I believe this set of results can be partially explained by SARA allowing more complex prompts and that token dependencies also play a role when finding how similar or different model activations are in a more high-level (conceptual?) sense.
Conclusions
I believe that SARA’s main added value comes from different key points: 1) it is designed to operate at the prompt level, therefore lowering the technical threshold needed to implement it; 2) it operates in the high-dimensional activation space, retaining much more richness than summary metrics; 3) it can also be thought of as an automated moderator, given that there is no human supervision involved in the process; 4) there is no need for prompt engineering to safeguard model responses; 5) there is no formal constraint on prompt lengths (for steering towards to and away from) having to be the same for this method to work. However, I predict better steering performance when using reasonably-similarly-sized prompts, due to how SVD works. Nevertheless , in this particular case, there was a difference in prompt length of an order of magnitude (noriginaltokens≈100,nattracttokens≈nrepeltokens≈10).
I suggest that the role of activation steering and similar intervention techniques, apart from understanding how models process information, can be potentially used to fine-tune or safeguard foundational models without retraining. Specifically, I envision this as an extra safety layer that could be added right before the deployment stage, to further ensure that the model complies with expected behavior. This would be of particular interest for actors with a reduced access to computing power or technical resources that want to deploy pre-trained LLMs. Also, the lack of re-training or fine-tuning implies a lesser need of computational (and, thus, energetic) resources to achieve the safeguarding.
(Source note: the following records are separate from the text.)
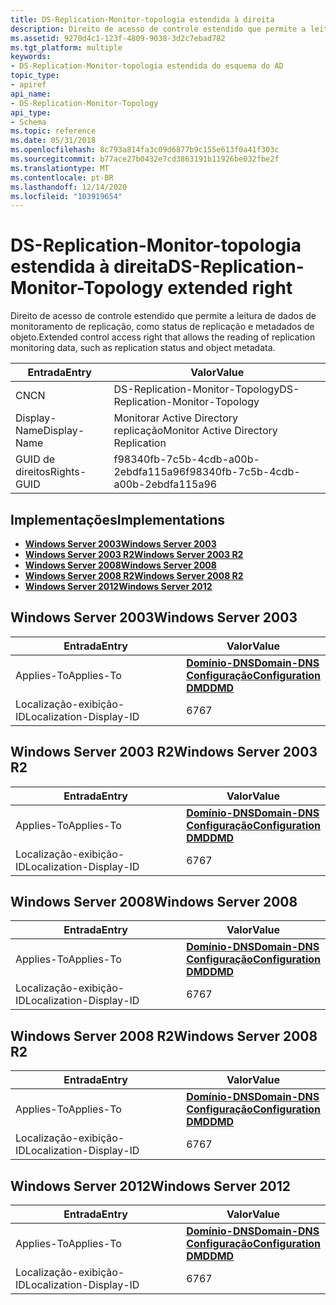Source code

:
 ```yaml
---
title: DS-Replication-Monitor-topologia estendida à direita
description: Direito de acesso de controle estendido que permite a leitura de dados de monitoramento de replicação, como status de replicação e metadados de objeto.
ms.assetid: 9270d4c1-123f-4809-9038-3d2c7ebad782
ms.tgt_platform: multiple
keywords:
- DS-Replication-Monitor-topologia estendida do esquema do AD
topic_type:
- apiref
api_name:
- DS-Replication-Monitor-Topology
api_type:
- Schema
ms.topic: reference
ms.date: 05/31/2018
ms.openlocfilehash: 8c793a814fa3c09d6877b9c155e613f0a41f303c
ms.sourcegitcommit: b77ace27b0432e7cd3863191b11926be032fbe2f
ms.translationtype: MT
ms.contentlocale: pt-BR
ms.lasthandoff: 12/14/2020
ms.locfileid: "103919654"
---
```

# <a name="ds-replication-monitor-topology-extended-right"></a><span data-ttu-id="a3905-104">DS-Replication-Monitor-topologia estendida à direita</span><span class="sxs-lookup"><span data-stu-id="a3905-104">DS-Replication-Monitor-Topology extended right</span></span>

<span data-ttu-id="a3905-105">Direito de acesso de controle estendido que permite a leitura de dados de monitoramento de replicação, como status de replicação e metadados de objeto.</span><span class="sxs-lookup"><span data-stu-id="a3905-105">Extended control access right that allows the reading of replication monitoring data, such as replication status and object metadata.</span></span>



| <span data-ttu-id="a3905-106">Entrada</span><span class="sxs-lookup"><span data-stu-id="a3905-106">Entry</span></span> | <span data-ttu-id="a3905-107">Valor</span><span class="sxs-lookup"><span data-stu-id="a3905-107">Value</span></span> |
|--------------|--------------------------------------|
| <span data-ttu-id="a3905-108">CN</span><span class="sxs-lookup"><span data-stu-id="a3905-108">CN</span></span>           | <span data-ttu-id="a3905-109">DS-Replication-Monitor-Topology</span><span class="sxs-lookup"><span data-stu-id="a3905-109">DS-Replication-Monitor-Topology</span></span>      |
| <span data-ttu-id="a3905-110">Display-Name</span><span class="sxs-lookup"><span data-stu-id="a3905-110">Display-Name</span></span> | <span data-ttu-id="a3905-111">Monitorar Active Directory replicação</span><span class="sxs-lookup"><span data-stu-id="a3905-111">Monitor Active Directory Replication</span></span> |
| <span data-ttu-id="a3905-112">GUID de direitos</span><span class="sxs-lookup"><span data-stu-id="a3905-112">Rights-GUID</span></span>  | <span data-ttu-id="a3905-113">f98340fb-7c5b-4cdb-a00b-2ebdfa115a96</span><span class="sxs-lookup"><span data-stu-id="a3905-113">f98340fb-7c5b-4cdb-a00b-2ebdfa115a96</span></span> |



## <a name="implementations"></a><span data-ttu-id="a3905-114">Implementações</span><span class="sxs-lookup"><span data-stu-id="a3905-114">Implementations</span></span>

-   [<span data-ttu-id="a3905-115">**Windows Server 2003**</span><span class="sxs-lookup"><span data-stu-id="a3905-115">**Windows Server 2003**</span></span>](#windows-server-2003)
-   [<span data-ttu-id="a3905-116">**Windows Server 2003 R2**</span><span class="sxs-lookup"><span data-stu-id="a3905-116">**Windows Server 2003 R2**</span></span>](#windows-server-2003-r2)
-   [<span data-ttu-id="a3905-117">**Windows Server 2008**</span><span class="sxs-lookup"><span data-stu-id="a3905-117">**Windows Server 2008**</span></span>](#windows-server-2008)
-   [<span data-ttu-id="a3905-118">**Windows Server 2008 R2**</span><span class="sxs-lookup"><span data-stu-id="a3905-118">**Windows Server 2008 R2**</span></span>](#windows-server-2008-r2)
-   [<span data-ttu-id="a3905-119">**Windows Server 2012**</span><span class="sxs-lookup"><span data-stu-id="a3905-119">**Windows Server 2012**</span></span>](#windows-server-2012)

## <a name="windows-server-2003"></a><span data-ttu-id="a3905-120">Windows Server 2003</span><span class="sxs-lookup"><span data-stu-id="a3905-120">Windows Server 2003</span></span>



| <span data-ttu-id="a3905-121">Entrada</span><span class="sxs-lookup"><span data-stu-id="a3905-121">Entry</span></span> | <span data-ttu-id="a3905-122">Valor</span><span class="sxs-lookup"><span data-stu-id="a3905-122">Value</span></span> |
|-------------------------|----------------------------------------------------------------------------------------------------------------------------------|
| <span data-ttu-id="a3905-123">Applies-To</span><span class="sxs-lookup"><span data-stu-id="a3905-123">Applies-To</span></span>              | [<span data-ttu-id="a3905-124">**Domínio-DNS**</span><span class="sxs-lookup"><span data-stu-id="a3905-124">**Domain-DNS**</span></span>](c-domaindns.md)<br/> [<span data-ttu-id="a3905-125">**Configuração**</span><span class="sxs-lookup"><span data-stu-id="a3905-125">**Configuration**</span></span>](c-configuration.md)<br/> [<span data-ttu-id="a3905-126">**DMD**</span><span class="sxs-lookup"><span data-stu-id="a3905-126">**DMD**</span></span>](c-dmd.md)<br/> |
| <span data-ttu-id="a3905-127">Localização-exibição-ID</span><span class="sxs-lookup"><span data-stu-id="a3905-127">Localization-Display-ID</span></span> | <span data-ttu-id="a3905-128">67</span><span class="sxs-lookup"><span data-stu-id="a3905-128">67</span></span>                                                                                                                               |



## <a name="windows-server-2003-r2"></a><span data-ttu-id="a3905-129">Windows Server 2003 R2</span><span class="sxs-lookup"><span data-stu-id="a3905-129">Windows Server 2003 R2</span></span>



| <span data-ttu-id="a3905-130">Entrada</span><span class="sxs-lookup"><span data-stu-id="a3905-130">Entry</span></span> | <span data-ttu-id="a3905-131">Valor</span><span class="sxs-lookup"><span data-stu-id="a3905-131">Value</span></span> |
|-------------------------|----------------------------------------------------------------------------------------------------------------------------------|
| <span data-ttu-id="a3905-132">Applies-To</span><span class="sxs-lookup"><span data-stu-id="a3905-132">Applies-To</span></span>              | [<span data-ttu-id="a3905-133">**Domínio-DNS**</span><span class="sxs-lookup"><span data-stu-id="a3905-133">**Domain-DNS**</span></span>](c-domaindns.md)<br/> [<span data-ttu-id="a3905-134">**Configuração**</span><span class="sxs-lookup"><span data-stu-id="a3905-134">**Configuration**</span></span>](c-configuration.md)<br/> [<span data-ttu-id="a3905-135">**DMD**</span><span class="sxs-lookup"><span data-stu-id="a3905-135">**DMD**</span></span>](c-dmd.md)<br/> |
| <span data-ttu-id="a3905-136">Localização-exibição-ID</span><span class="sxs-lookup"><span data-stu-id="a3905-136">Localization-Display-ID</span></span> | <span data-ttu-id="a3905-137">67</span><span class="sxs-lookup"><span data-stu-id="a3905-137">67</span></span>                                                                                                                               |



## <a name="windows-server-2008"></a><span data-ttu-id="a3905-138">Windows Server 2008</span><span class="sxs-lookup"><span data-stu-id="a3905-138">Windows Server 2008</span></span>



| <span data-ttu-id="a3905-139">Entrada</span><span class="sxs-lookup"><span data-stu-id="a3905-139">Entry</span></span> | <span data-ttu-id="a3905-140">Valor</span><span class="sxs-lookup"><span data-stu-id="a3905-140">Value</span></span> |
|-------------------------|----------------------------------------------------------------------------------------------------------------------------------|
| <span data-ttu-id="a3905-141">Applies-To</span><span class="sxs-lookup"><span data-stu-id="a3905-141">Applies-To</span></span>              | [<span data-ttu-id="a3905-142">**Domínio-DNS**</span><span class="sxs-lookup"><span data-stu-id="a3905-142">**Domain-DNS**</span></span>](c-domaindns.md)<br/> [<span data-ttu-id="a3905-143">**Configuração**</span><span class="sxs-lookup"><span data-stu-id="a3905-143">**Configuration**</span></span>](c-configuration.md)<br/> [<span data-ttu-id="a3905-144">**DMD**</span><span class="sxs-lookup"><span data-stu-id="a3905-144">**DMD**</span></span>](c-dmd.md)<br/> |
| <span data-ttu-id="a3905-145">Localização-exibição-ID</span><span class="sxs-lookup"><span data-stu-id="a3905-145">Localization-Display-ID</span></span> | <span data-ttu-id="a3905-146">67</span><span class="sxs-lookup"><span data-stu-id="a3905-146">67</span></span>                                                                                                                               |



## <a name="windows-server-2008-r2"></a><span data-ttu-id="a3905-147">Windows Server 2008 R2</span><span class="sxs-lookup"><span data-stu-id="a3905-147">Windows Server 2008 R2</span></span>



| <span data-ttu-id="a3905-148">Entrada</span><span class="sxs-lookup"><span data-stu-id="a3905-148">Entry</span></span> | <span data-ttu-id="a3905-149">Valor</span><span class="sxs-lookup"><span data-stu-id="a3905-149">Value</span></span> |
|-------------------------|----------------------------------------------------------------------------------------------------------------------------------|
| <span data-ttu-id="a3905-150">Applies-To</span><span class="sxs-lookup"><span data-stu-id="a3905-150">Applies-To</span></span>              | [<span data-ttu-id="a3905-151">**Domínio-DNS**</span><span class="sxs-lookup"><span data-stu-id="a3905-151">**Domain-DNS**</span></span>](c-domaindns.md)<br/> [<span data-ttu-id="a3905-152">**Configuração**</span><span class="sxs-lookup"><span data-stu-id="a3905-152">**Configuration**</span></span>](c-configuration.md)<br/> [<span data-ttu-id="a3905-153">**DMD**</span><span class="sxs-lookup"><span data-stu-id="a3905-153">**DMD**</span></span>](c-dmd.md)<br/> |
| <span data-ttu-id="a3905-154">Localização-exibição-ID</span><span class="sxs-lookup"><span data-stu-id="a3905-154">Localization-Display-ID</span></span> | <span data-ttu-id="a3905-155">67</span><span class="sxs-lookup"><span data-stu-id="a3905-155">67</span></span>                                                                                                                               |



## <a name="windows-server-2012"></a><span data-ttu-id="a3905-156">Windows Server 2012</span><span class="sxs-lookup"><span data-stu-id="a3905-156">Windows Server 2012</span></span>



| <span data-ttu-id="a3905-157">Entrada</span><span class="sxs-lookup"><span data-stu-id="a3905-157">Entry</span></span> | <span data-ttu-id="a3905-158">Valor</span><span class="sxs-lookup"><span data-stu-id="a3905-158">Value</span></span> |
|-------------------------|----------------------------------------------------------------------------------------------------------------------------------|
| <span data-ttu-id="a3905-159">Applies-To</span><span class="sxs-lookup"><span data-stu-id="a3905-159">Applies-To</span></span>              | [<span data-ttu-id="a3905-160">**Domínio-DNS**</span><span class="sxs-lookup"><span data-stu-id="a3905-160">**Domain-DNS**</span></span>](c-domaindns.md)<br/> [<span data-ttu-id="a3905-161">**Configuração**</span><span class="sxs-lookup"><span data-stu-id="a3905-161">**Configuration**</span></span>](c-configuration.md)<br/> [<span data-ttu-id="a3905-162">**DMD**</span><span class="sxs-lookup"><span data-stu-id="a3905-162">**DMD**</span></span>](c-dmd.md)<br/> |
| <span data-ttu-id="a3905-163">Localização-exibição-ID</span><span class="sxs-lookup"><span data-stu-id="a3905-163">Localization-Display-ID</span></span> | <span data-ttu-id="a3905-164">67</span><span class="sxs-lookup"><span data-stu-id="a3905-164">67</span></span>                                                                                                                               |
Finally, I believe it is crucial that the AI Safety field starts pivoting towards a paradigm in which there are richer performance characterisations—rather than optimising models for certain benchmarks, which also has associated risks in itself (see this other LessWrong post for more details). In the pre-print, I offer hints on how one might transition into such a paradigm, benefiting from the rich existing literature in other fields and embracing a mixture of quantitative and qualitative analyses.
Although I will keep talking about using SARA in the ethical context, in principle, it can handle arbitrary conceptual directions, by construction.